Just item one and two above alone amount to over 50% of your entire life!
“Most men lead lives of quiet desperation and go to the grave with the song still in them.” ~ Henry David Thoreau
This is one more reason why masters tend to not spend their time socializing. Choosing instead to invest their time in networking.
Even if you live to be 125, time is short. And as you know it goes very, very quickly…
What are you doing with your share?
So, in the course of a one hour mentoring session my client told me I helped her find “Thirty hours of productivity.”
And not in a year.
30 hours per week!
If she was not exaggerating, that completely counterbalances the time she sleeps given 6-7 hours per night! Think about it.
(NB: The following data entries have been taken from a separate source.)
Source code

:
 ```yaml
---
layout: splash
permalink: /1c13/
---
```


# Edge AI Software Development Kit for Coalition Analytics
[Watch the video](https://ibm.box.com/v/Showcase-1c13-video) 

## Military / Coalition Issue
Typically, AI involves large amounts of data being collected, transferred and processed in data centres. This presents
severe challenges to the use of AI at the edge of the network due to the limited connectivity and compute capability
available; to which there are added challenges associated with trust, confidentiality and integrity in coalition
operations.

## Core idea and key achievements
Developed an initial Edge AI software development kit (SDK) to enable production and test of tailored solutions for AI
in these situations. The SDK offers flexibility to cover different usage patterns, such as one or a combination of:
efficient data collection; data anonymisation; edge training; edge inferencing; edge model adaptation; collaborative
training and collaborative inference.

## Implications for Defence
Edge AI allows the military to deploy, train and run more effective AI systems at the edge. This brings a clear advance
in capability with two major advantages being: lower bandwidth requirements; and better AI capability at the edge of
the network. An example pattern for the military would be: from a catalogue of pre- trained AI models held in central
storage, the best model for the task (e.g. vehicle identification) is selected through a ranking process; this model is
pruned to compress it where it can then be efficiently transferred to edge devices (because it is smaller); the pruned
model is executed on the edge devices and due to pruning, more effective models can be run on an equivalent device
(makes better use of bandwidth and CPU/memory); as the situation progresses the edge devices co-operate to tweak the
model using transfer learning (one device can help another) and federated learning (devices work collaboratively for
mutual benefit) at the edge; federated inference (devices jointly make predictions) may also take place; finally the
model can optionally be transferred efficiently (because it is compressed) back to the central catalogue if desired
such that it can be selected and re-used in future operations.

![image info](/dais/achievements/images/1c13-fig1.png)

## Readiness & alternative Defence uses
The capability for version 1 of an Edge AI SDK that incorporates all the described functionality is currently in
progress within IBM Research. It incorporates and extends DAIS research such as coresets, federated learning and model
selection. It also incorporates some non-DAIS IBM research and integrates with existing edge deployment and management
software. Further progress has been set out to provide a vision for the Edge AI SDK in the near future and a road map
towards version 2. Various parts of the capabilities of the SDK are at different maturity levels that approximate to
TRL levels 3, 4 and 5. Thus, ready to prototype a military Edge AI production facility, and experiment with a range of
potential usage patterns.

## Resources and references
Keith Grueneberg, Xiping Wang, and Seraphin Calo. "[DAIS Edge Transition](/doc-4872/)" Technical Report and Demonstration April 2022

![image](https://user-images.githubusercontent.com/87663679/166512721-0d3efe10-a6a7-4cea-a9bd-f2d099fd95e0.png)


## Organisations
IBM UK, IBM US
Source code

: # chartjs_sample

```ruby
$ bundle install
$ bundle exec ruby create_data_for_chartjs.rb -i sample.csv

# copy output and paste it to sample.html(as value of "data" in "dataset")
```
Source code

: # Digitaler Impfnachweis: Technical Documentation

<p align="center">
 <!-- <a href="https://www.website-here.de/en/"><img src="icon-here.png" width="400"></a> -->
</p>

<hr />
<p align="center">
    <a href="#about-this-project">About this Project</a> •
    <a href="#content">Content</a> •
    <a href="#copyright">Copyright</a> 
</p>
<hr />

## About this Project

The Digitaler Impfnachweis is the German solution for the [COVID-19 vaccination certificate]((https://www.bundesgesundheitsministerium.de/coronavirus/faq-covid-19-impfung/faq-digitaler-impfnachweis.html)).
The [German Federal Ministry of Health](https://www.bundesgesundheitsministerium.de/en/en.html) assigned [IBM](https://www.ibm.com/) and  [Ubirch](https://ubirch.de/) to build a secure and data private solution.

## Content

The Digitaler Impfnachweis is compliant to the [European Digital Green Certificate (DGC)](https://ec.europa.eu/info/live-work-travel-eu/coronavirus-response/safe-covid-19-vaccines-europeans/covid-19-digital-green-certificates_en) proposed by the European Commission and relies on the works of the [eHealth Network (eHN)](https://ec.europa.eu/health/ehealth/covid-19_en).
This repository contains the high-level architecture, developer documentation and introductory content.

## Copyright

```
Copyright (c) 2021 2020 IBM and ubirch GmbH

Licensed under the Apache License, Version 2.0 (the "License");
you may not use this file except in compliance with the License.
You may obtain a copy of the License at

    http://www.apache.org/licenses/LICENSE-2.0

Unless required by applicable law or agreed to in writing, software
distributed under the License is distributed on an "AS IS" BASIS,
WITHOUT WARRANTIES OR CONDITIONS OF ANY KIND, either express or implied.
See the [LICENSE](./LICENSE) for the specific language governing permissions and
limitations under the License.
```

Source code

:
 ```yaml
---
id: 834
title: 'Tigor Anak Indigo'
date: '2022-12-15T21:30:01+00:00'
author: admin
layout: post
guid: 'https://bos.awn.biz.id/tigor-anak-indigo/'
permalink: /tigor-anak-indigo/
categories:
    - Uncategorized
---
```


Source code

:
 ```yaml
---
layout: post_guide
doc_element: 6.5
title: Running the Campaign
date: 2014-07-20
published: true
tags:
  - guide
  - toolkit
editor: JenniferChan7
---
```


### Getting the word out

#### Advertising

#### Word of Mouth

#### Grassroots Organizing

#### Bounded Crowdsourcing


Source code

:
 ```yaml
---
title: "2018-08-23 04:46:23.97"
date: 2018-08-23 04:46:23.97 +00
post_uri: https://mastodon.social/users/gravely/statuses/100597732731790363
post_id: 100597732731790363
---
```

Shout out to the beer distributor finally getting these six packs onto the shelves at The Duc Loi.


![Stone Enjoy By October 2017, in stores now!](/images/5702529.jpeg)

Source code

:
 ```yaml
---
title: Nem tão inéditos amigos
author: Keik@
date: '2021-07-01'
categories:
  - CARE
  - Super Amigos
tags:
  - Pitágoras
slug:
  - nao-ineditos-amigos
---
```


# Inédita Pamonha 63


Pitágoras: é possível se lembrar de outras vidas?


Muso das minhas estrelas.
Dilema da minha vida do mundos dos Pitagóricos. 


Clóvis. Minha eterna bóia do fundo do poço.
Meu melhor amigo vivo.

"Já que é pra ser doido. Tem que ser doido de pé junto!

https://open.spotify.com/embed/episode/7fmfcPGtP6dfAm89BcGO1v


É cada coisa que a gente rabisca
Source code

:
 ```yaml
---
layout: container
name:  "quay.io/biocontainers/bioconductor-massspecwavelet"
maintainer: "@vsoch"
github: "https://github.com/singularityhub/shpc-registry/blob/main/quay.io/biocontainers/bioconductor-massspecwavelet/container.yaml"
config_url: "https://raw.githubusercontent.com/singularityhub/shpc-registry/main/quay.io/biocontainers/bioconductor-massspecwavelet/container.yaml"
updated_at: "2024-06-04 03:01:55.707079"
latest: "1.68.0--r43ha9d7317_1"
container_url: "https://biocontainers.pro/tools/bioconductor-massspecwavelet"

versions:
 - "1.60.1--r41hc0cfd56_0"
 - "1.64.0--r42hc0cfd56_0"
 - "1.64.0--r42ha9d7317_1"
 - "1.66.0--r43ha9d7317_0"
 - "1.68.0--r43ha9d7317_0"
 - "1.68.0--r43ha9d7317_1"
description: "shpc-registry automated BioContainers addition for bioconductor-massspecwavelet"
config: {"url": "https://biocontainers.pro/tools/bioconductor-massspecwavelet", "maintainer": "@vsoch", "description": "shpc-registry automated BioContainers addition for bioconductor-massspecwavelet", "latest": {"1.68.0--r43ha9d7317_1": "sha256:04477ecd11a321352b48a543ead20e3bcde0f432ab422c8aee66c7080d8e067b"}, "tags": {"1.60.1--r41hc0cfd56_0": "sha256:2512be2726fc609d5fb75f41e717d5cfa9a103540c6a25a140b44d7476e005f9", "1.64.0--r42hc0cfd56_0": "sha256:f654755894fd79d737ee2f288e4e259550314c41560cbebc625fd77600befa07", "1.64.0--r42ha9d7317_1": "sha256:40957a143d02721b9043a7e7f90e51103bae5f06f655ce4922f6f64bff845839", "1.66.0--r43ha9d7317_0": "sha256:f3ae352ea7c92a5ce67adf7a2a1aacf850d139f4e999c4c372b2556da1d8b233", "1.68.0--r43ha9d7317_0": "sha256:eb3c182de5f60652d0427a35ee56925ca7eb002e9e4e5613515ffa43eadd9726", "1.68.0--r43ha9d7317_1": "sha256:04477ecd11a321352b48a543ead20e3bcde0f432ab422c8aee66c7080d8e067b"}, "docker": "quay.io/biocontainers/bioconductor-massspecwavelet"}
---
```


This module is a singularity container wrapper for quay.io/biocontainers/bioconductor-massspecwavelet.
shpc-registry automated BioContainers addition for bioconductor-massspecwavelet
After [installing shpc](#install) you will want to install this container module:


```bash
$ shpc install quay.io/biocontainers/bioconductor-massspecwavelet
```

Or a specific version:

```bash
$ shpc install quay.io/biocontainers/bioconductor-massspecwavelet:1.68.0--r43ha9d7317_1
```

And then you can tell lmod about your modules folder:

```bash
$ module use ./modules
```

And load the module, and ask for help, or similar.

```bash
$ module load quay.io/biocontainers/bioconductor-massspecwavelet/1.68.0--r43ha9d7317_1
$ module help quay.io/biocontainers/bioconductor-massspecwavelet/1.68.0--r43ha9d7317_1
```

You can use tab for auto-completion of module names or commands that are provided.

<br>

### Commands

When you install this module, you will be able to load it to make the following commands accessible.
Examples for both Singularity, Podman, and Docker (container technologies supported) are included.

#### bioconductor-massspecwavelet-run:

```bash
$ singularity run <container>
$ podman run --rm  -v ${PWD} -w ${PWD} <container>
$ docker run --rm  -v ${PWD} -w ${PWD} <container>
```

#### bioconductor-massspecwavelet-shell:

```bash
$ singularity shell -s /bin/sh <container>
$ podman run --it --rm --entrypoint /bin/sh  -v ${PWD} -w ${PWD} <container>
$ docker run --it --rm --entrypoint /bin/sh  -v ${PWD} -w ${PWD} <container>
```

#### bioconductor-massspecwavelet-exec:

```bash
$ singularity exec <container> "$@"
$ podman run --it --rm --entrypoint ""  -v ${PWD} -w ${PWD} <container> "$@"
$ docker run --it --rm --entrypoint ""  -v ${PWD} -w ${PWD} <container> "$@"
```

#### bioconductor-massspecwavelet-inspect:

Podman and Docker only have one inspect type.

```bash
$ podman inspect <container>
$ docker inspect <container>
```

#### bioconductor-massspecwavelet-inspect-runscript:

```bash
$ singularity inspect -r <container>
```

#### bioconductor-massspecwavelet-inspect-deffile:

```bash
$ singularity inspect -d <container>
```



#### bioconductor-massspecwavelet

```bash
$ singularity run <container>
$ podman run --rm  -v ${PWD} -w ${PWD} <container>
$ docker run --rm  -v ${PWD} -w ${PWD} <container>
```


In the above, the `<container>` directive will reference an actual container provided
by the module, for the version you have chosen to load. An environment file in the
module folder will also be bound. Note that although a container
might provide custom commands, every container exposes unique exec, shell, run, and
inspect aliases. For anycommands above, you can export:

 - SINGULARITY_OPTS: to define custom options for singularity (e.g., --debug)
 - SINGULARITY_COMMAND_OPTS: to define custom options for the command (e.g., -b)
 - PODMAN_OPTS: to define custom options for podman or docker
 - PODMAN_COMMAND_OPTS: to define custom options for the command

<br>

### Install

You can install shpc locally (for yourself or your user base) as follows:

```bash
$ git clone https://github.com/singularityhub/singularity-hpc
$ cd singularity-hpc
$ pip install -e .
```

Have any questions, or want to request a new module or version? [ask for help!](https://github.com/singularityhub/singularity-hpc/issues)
What could you do with an additional thirty hours of productivity per week?
Even if she was exaggerating somewhat… what could you do with just one additional hour?
Let me tell you…
When you find just one additional hour of productivity per day that equates to nine additional forty hour weeks of pure productivity in the next year.
Forty hour weeks!
This is one of the many reasons I get my clients into the early morning crew. What I call the “Golden Window of Productivity.”
The difference between massive success and fulfillment,
and complete lack thereof, is not a deep chasm…
It’s as fine as a razor’s edge.
These small practices of efficiency and effectiveness are what I call Razor’s Edge activities. Masters are committed to the Razor’s Edge. They’re committed to doing small things consistently, and to doing them in a world-class fashion. Incremental gains change the world.
The Razor’s Edge can make all the difference in the world between living inspired, masterful, and completely alive… and living expired, painfully bored, and completely devoid of life.
What do you choose?
And the journey continues…
Be a Leader. Live Your Purpose; and Take Your Power Back!